__Dataset records__
--------

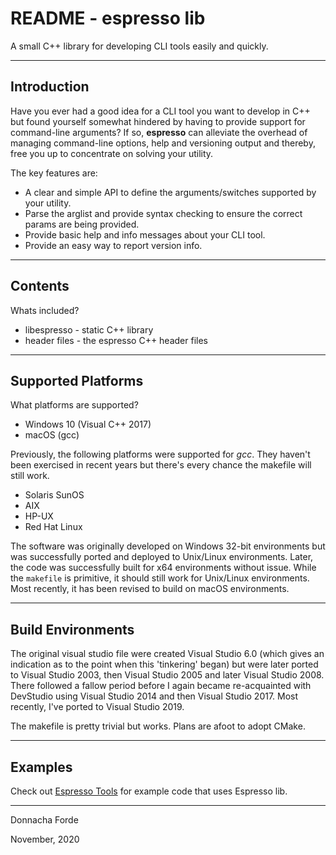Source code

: # README - espresso lib 
A small C++ library for developing CLI tools easily and quickly.

***
## Introduction

Have you ever had a good idea for a CLI tool you want to develop in C++ but found yourself somewhat hindered by having to provide support for command-line arguments? If so, **espresso** can alleviate the overhead of managing command-line options, help and versioning output and thereby, free you up to concentrate on solving your utility. 

The key features are:
* A clear and simple API to define the arguments/switches supported by your utility. 
* Parse the arglist and provide syntax checking to ensure the correct params are being provided.
* Provide basic help and info messages about your CLI tool. 
* Provide an easy way to report version info.




***
## Contents

Whats included?

* libespresso -  static C++ library 
* header files - the espresso C++ header files 


***
## Supported Platforms


What platforms are supported?

* Windows 10 (Visual C++ 2017)
* macOS (gcc)


Previously, the following platforms were supported for *gcc*. They haven't been exercised in recent years but there's every chance the makefile will still work. 

* Solaris SunOS
* AIX
* HP-UX
* Red Hat Linux

The software was originally developed on Windows 32-bit environments but was successfully ported and deployed to Unix/Linux environments. Later, the code was successfully built for x64 environments without issue. While the `makefile` is primitive, it should still work for Unix/Linux environments. Most recently, it has been revised to build on macOS environments. 


***
## Build Environments

The original visual studio file were created Visual Studio 6.0 (which gives an indication as to the point when this 'tinkering' began) but were later ported to Visual Studio 2003, then Visual Studio 2005 and later Visual Studio 2008. There followed a fallow period before I again became re-acquainted with DevStudio using Visual Studio 2014 and then Visual Studio 2017. Most recently, I've ported to Visual Studio 2019. 

The makefile is pretty trivial but works. Plans are afoot to adopt CMake. 


***
## Examples
Check out [Espresso Tools](https://github.com/donnachaforde/espresso-tools) for example code that uses Espresso lib. 

***




Donnacha Forde

November, 2020

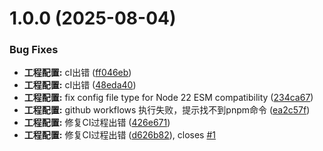 # 1.0.0 (2025-08-04)


### Bug Fixes

* **工程配置:** cI出错 ([ff046eb](https://github.com/zhangpanonline/enterprise-admin/commit/ff046eb49bb5f947ffe71e1f000581ba2a7a30e4))
* **工程配置:** cI出错 ([48eda40](https://github.com/zhangpanonline/enterprise-admin/commit/48eda4005a9d917880842f1328d1853effb258c3))
* **工程配置:** fix config file type for Node 22 ESM compatibility ([234ca67](https://github.com/zhangpanonline/enterprise-admin/commit/234ca6778bfcca3a73539a6f1ba63cbbf124f0e5))
* **工程配置:** github workflows 执行失败，提示找不到pnpm命令 ([ea2c57f](https://github.com/zhangpanonline/enterprise-admin/commit/ea2c57f602f78814ce12a92f6fe216d2983439b6))
* **工程配置:** 修复CI过程出错 ([426e671](https://github.com/zhangpanonline/enterprise-admin/commit/426e671e966ddae14fcd031b11366ccab54d5026))
* **工程配置:** 修复CI过程出错 ([d626b82](https://github.com/zhangpanonline/enterprise-admin/commit/d626b82bb78e0822aab2e1a1d1f59fc78cbedc29)), closes [#1](https://github.com/zhangpanonline/enterprise-admin/issues/1)
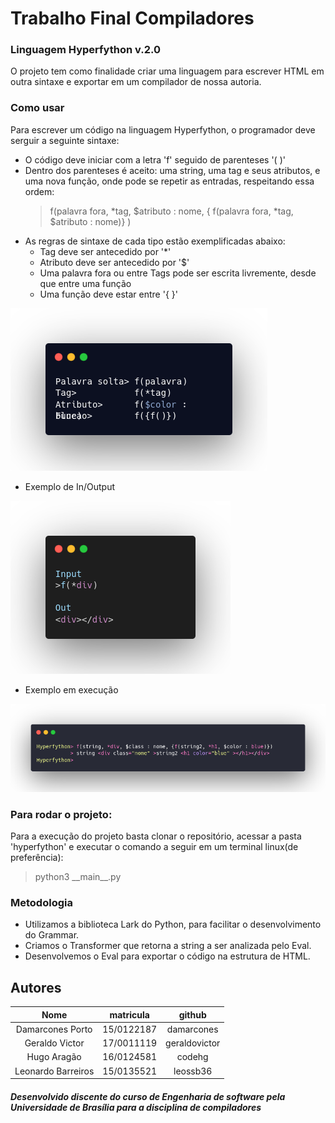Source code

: # Trabalho Final Compiladores

### Linguagem Hyperfython v.2.0

O projeto tem como finalidade criar uma linguagem para escrever HTML em outra sintaxe e exportar em um compilador de nossa autoria.

### Como usar
Para escrever um código na linguagem Hyperfython, o programador deve serguir a seguinte sintaxe:<br>

* O código deve iniciar com a letra 'f' seguido de parenteses '( )'
* Dentro dos parenteses é aceito: uma string, uma tag e seus atributos, e uma nova função, onde pode se repetir as entradas, respeitando essa ordem: 
    >f(palavra fora, *tag, $atributo : nome, { f(palavra fora, *tag, $atributo : nome)} )
* As regras de sintaxe de cada tipo estão exemplificadas abaixo:
    * Tag deve ser antecedido por '*'
    * Atributo deve ser antecedido por '$'
    * Uma palavra fora ou entre Tags pode ser escrita livremente, desde que entre uma função
    * Uma função deve estar entre '{ }'

![regras](img/regras.png) 

* Exemplo de In/Output

![inout](img/inout.png)

* Exemplo em execução

![testecomplexo](img/testecomplexo.png)


### Para rodar o projeto:
Para a execução do projeto basta clonar o repositório, acessar a pasta 'hyperfython' 
e executar o comando a seguir em um terminal linux(de preferência):
> python3 \_\_main\_\_.py

### Metodologia
* Utilizamos a biblioteca Lark do Python, para facilitar o desenvolvimento do Grammar.
* Criamos o Transformer que retorna a string a ser analizada pelo Eval.
* Desenvolvemos o Eval para exportar o código na estrutura de HTML.

## Autores
|Nome|matricula|github|
|:---:|:---:|:---:|
|Damarcones Porto|15/0122187|damarcones|
|Geraldo Victor|17/0011119|geraldovictor|
|Hugo Aragão|16/0124581|codehg|
|Leonardo Barreiros|15/0135521|leossb36|

##### Desenvolvido discente do curso de Engenharia de software pela Universidade de Brasília para a disciplina de compiladores
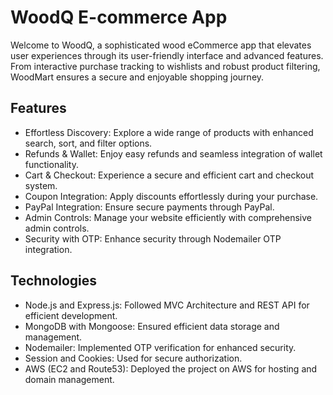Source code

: # WoodQ E-commerce App
Welcome to WoodQ, a sophisticated wood eCommerce app that elevates user experiences through its user-friendly interface and advanced features. From interactive purchase tracking to wishlists and robust product filtering, WoodMart ensures a secure and enjoyable shopping journey.

## Features

- Effortless Discovery: Explore a wide range of products with enhanced search, sort, and filter options.
- Refunds & Wallet: Enjoy easy refunds and seamless integration of wallet functionality.
- Cart & Checkout: Experience a secure and efficient cart and checkout system.
- Coupon Integration: Apply discounts effortlessly during your purchase.
- PayPal Integration: Ensure secure payments through PayPal.
- Admin Controls: Manage your website efficiently with comprehensive admin controls.
- Security with OTP: Enhance security through Nodemailer OTP integration.

## Technologies

- Node.js and Express.js: Followed MVC Architecture and REST API for efficient development.
- MongoDB with Mongoose: Ensured efficient data storage and management.
- Nodemailer: Implemented OTP verification for enhanced security.
- Session and Cookies: Used for secure authorization.
- AWS (EC2 and Route53): Deployed the project on AWS for hosting and domain management.

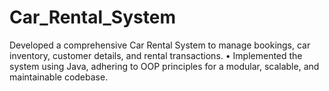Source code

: # Car_Rental_System
Developed a comprehensive Car Rental System to manage bookings, car inventory, customer details, and rental transactions. 
• Implemented the system using Java, adhering to OOP principles for a modular, scalable, and maintainable codebase. 
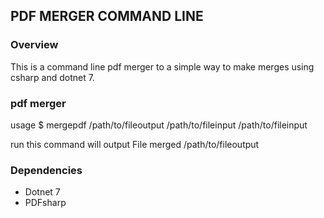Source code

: ## PDF MERGER COMMAND LINE

### Overview

This is a command line pdf merger to a simple way to make merges using csharp and dotnet 7.

### pdf merger

usage
        $ mergepdf /path/to/fileoutput  /path/to/fileinput /path/to/fileinput

run this command will output
        File merged /path/to/fileoutput
    
### Dependencies

- Dotnet 7
- PDFsharp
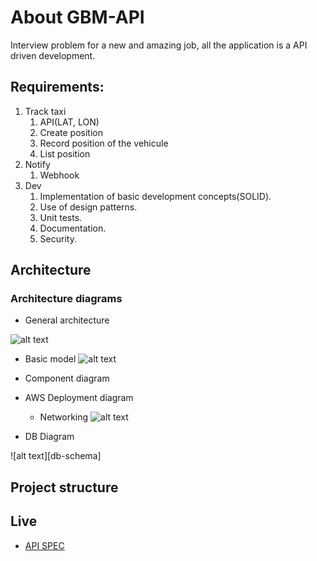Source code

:# About GBM-API

Interview problem for a new and amazing job, all the application is a API driven development.



## Requirements:

1. Track taxi
    1. API(LAT, LON)
    2. Create position
    3. Record position of the vehicule
    4. List position
2. Notify
    1. Webhook
3. Dev
    1. Implementation of basic development concepts(SOLID).
    2. Use of design patterns.
    3. Unit tests.
    4. Documentation.
    5. Security.




## Architecture

### Architecture diagrams

* General architecture

![alt text][architecture]

* Basic model
![alt text][model]

* Component diagram
* AWS Deployment diagram

  * Networking
  ![alt text][network]

* DB Diagram

![alt text][db-schema]

[requirement]: doc/images/requirement.jpeg "requirement"
[architecture]: doc/images/general.png "architecture"
[model]: doc/images/basic-model.png "model"

[network]: doc/images/network.png "network"
## Project structure


## Live

* [API SPEC]()

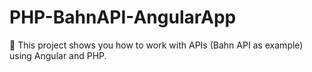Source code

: # PHP-BahnAPI-AngularApp
📡 This project shows you how to work with APIs (Bahn API as example) using Angular and PHP.
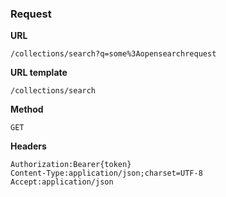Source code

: ### Request

**URL**

`/collections/search?q=some%3Aopensearchrequest`

**URL template**

`/collections/search`

**Method**

`GET`

**Headers**

`Authorization:Bearer{token}`  
`Content-Type:application/json;charset=UTF-8`  
`Accept:application/json`  
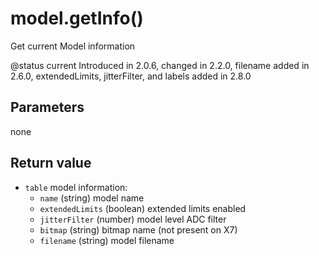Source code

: # model.getInfo()

Get current Model information

@status current Introduced in 2.0.6, changed in 2.2.0, filename added in 2.6.0, extendedLimits, jitterFilter, and labels added in 2.8.0

## Parameters

none

## Return value

* `table` model information:
  * `name` (string) model name
  * `extendedLimits` (boolean) extended limits enabled
  * `jitterFilter` (number) model level ADC filter
  * `bitmap` (string) bitmap name (not present on X7)
  * `filename` (string) model filename
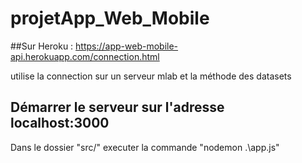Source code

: # projetApp_Web_Mobile

##Sur Heroku : https://app-web-mobile-api.herokuapp.com/connection.html

utilise la connection sur un serveur mlab et la méthode des datasets

## Démarrer le serveur sur l'adresse localhost:3000
Dans le dossier "src/" executer la commande "nodemon .\app.js"
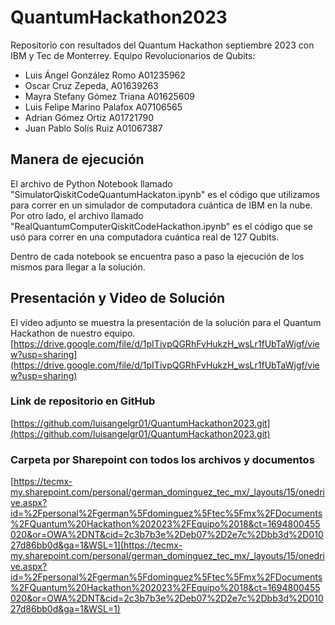 # QuantumHackathon2023
Repositorio con resultados del Quantum Hackathon septiembre 2023 con IBM y Tec de Monterrey.
Equipo Revolucionarios de Qubits:

- Luis Ángel González Romo A01235962
- Oscar Cruz Zepeda, A01639263
- Mayra Stefany Gómez Triana A01625609
- Luis Felipe Marino Palafox A07106565
- Adrian Gómez Ortiz A01721790
- Juan Pablo Solís Ruiz A01067387

## Manera de ejecución
El archivo de Python Notebook llamado "SimulatorQiskitCodeQuantumHackaton.ipynb" es el código que utilizamos para correr en un simulador de computadora cuántica de IBM en la nube. Por otro lado, el archivo llamado "RealQuantumComputerQiskitCodeHackathon.ipynb" es el código que se usó para correr en una computadora cuántica real de 127 Qubits.

Dentro de cada notebook se encuentra paso a paso la ejecución de los mismos para llegar a la solución.


## Presentación y Video de Solución
El video adjunto se muestra la presentación de la solución para el Quantum Hackathon de nuestro equipo.
[https://drive.google.com/file/d/1pITivpQGRhFvHukzH_wsLr1fUbTaWjgf/view?usp=sharing](https://drive.google.com/file/d/1pITivpQGRhFvHukzH_wsLr1fUbTaWjgf/view?usp=sharing)


### Link de repositorio en GitHub
[https://github.com/luisangelgr01/QuantumHackathon2023.git](https://github.com/luisangelgr01/QuantumHackathon2023.git)


### Carpeta por Sharepoint con todos los archivos y documentos
[https://tecmx-my.sharepoint.com/personal/german_dominguez_tec_mx/_layouts/15/onedrive.aspx?id=%2Fpersonal%2Fgerman%5Fdominguez%5Ftec%5Fmx%2FDocuments%2FQuantum%20Hackathon%202023%2FEquipo%2018&ct=1694800455020&or=OWA%2DNT&cid=2c3b7b3e%2Deb07%2D2e7c%2Dbb3d%2D01027d86bb0d&ga=1&WSL=1](https://tecmx-my.sharepoint.com/personal/german_dominguez_tec_mx/_layouts/15/onedrive.aspx?id=%2Fpersonal%2Fgerman%5Fdominguez%5Ftec%5Fmx%2FDocuments%2FQuantum%20Hackathon%202023%2FEquipo%2018&ct=1694800455020&or=OWA%2DNT&cid=2c3b7b3e%2Deb07%2D2e7c%2Dbb3d%2D01027d86bb0d&ga=1&WSL=1)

--------

__What you need to do__
Scan the entries for lines with the string "fora". Report only how many there are.

__Problem solution__
2